■ REQUIRED ACTION ■
Pull out from the material below all lines with "exemples".
-*-
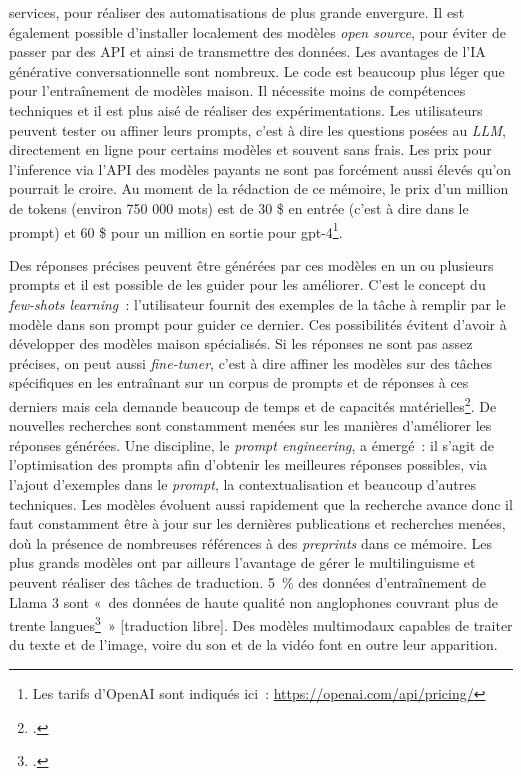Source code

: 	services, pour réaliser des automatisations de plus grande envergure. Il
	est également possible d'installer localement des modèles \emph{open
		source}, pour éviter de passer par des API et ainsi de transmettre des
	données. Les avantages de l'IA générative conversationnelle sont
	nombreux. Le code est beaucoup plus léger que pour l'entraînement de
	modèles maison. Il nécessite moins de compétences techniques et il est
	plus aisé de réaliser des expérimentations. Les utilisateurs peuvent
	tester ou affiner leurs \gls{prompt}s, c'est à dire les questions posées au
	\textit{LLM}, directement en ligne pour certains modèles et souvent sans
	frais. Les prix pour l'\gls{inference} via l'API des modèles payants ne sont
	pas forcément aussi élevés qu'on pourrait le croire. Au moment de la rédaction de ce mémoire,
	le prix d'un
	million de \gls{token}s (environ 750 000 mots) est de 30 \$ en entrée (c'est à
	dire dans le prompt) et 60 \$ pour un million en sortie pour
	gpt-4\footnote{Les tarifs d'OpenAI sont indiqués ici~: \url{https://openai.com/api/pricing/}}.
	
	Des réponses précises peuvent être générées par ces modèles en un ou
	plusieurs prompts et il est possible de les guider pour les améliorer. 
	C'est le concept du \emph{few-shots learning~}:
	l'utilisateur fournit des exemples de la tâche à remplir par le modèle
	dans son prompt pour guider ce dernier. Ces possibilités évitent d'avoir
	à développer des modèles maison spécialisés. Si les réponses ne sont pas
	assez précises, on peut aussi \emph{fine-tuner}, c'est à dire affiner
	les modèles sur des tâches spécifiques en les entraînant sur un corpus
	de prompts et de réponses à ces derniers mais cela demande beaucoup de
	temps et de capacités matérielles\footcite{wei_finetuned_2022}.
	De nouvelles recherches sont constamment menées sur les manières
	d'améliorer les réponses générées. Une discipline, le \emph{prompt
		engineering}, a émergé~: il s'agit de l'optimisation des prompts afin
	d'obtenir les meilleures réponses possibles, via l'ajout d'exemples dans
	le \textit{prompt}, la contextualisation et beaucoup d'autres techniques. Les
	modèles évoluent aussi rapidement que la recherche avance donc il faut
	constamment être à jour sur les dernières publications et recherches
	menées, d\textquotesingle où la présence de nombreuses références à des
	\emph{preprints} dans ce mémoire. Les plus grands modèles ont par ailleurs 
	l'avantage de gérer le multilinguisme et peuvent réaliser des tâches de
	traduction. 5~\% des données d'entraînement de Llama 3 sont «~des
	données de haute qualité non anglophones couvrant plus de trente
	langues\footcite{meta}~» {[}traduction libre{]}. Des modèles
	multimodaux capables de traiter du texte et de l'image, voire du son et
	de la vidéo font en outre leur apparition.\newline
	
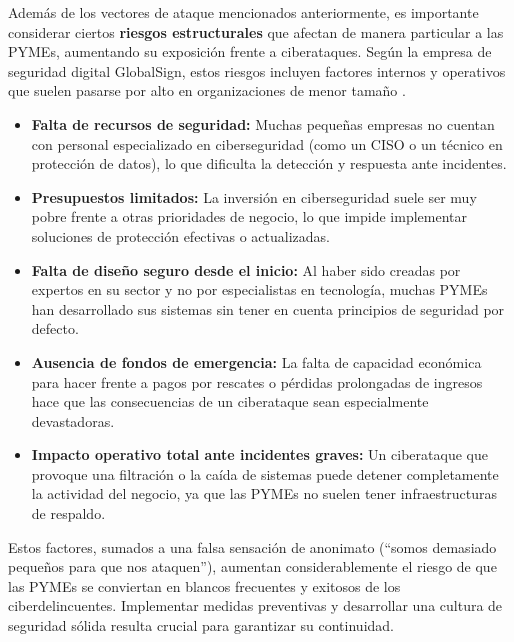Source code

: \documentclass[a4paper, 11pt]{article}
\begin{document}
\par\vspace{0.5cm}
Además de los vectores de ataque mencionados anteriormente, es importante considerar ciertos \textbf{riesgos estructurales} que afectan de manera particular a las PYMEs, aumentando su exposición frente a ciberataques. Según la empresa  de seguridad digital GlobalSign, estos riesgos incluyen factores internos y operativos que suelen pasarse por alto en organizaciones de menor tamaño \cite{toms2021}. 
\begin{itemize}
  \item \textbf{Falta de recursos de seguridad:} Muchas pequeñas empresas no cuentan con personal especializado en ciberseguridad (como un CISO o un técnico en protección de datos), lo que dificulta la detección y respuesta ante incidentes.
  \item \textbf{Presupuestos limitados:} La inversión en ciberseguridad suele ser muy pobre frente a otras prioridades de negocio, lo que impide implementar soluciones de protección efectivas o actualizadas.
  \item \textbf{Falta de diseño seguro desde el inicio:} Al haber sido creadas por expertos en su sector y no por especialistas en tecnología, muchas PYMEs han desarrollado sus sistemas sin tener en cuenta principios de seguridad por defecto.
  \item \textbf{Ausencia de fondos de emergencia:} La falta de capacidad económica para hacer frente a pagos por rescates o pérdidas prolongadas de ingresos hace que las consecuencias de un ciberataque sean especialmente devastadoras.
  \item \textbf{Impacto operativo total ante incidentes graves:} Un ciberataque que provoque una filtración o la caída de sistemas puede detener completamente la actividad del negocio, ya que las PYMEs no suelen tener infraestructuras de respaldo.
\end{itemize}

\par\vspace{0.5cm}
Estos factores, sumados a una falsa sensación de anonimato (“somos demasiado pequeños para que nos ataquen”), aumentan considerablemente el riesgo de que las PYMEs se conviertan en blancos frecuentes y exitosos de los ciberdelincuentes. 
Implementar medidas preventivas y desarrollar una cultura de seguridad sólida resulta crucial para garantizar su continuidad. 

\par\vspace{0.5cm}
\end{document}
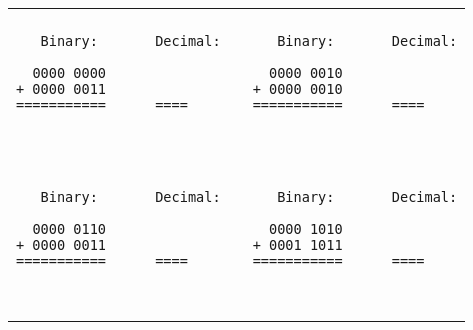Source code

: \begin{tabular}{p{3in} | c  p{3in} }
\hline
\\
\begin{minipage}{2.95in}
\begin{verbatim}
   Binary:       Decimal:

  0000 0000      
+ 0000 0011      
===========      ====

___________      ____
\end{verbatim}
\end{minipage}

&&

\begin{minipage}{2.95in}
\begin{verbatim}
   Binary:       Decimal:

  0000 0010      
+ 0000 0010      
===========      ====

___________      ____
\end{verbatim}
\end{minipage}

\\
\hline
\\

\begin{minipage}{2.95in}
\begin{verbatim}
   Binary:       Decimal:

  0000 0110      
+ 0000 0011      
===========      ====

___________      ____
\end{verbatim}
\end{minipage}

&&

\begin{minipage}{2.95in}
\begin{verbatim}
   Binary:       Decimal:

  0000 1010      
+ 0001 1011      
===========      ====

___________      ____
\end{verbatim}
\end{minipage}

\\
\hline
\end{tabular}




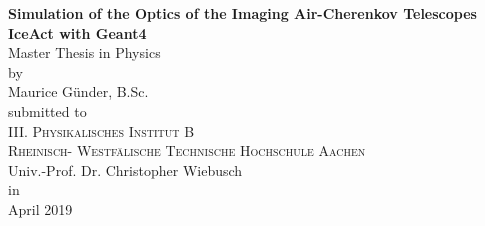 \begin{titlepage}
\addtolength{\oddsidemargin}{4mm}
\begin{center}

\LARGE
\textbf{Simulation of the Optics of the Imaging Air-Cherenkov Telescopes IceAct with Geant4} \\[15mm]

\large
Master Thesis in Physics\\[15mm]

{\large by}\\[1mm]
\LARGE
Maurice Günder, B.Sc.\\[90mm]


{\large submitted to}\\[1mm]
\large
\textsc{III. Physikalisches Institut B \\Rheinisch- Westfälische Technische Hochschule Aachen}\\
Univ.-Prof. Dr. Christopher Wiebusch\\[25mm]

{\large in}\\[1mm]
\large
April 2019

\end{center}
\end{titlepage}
-*-
■ FINISHED EXERCISE ■
	l'utilisateur fournit des exemples de la tâche à remplir par le modèle
	d'obtenir les meilleures réponses possibles, via l'ajout d'exemples dans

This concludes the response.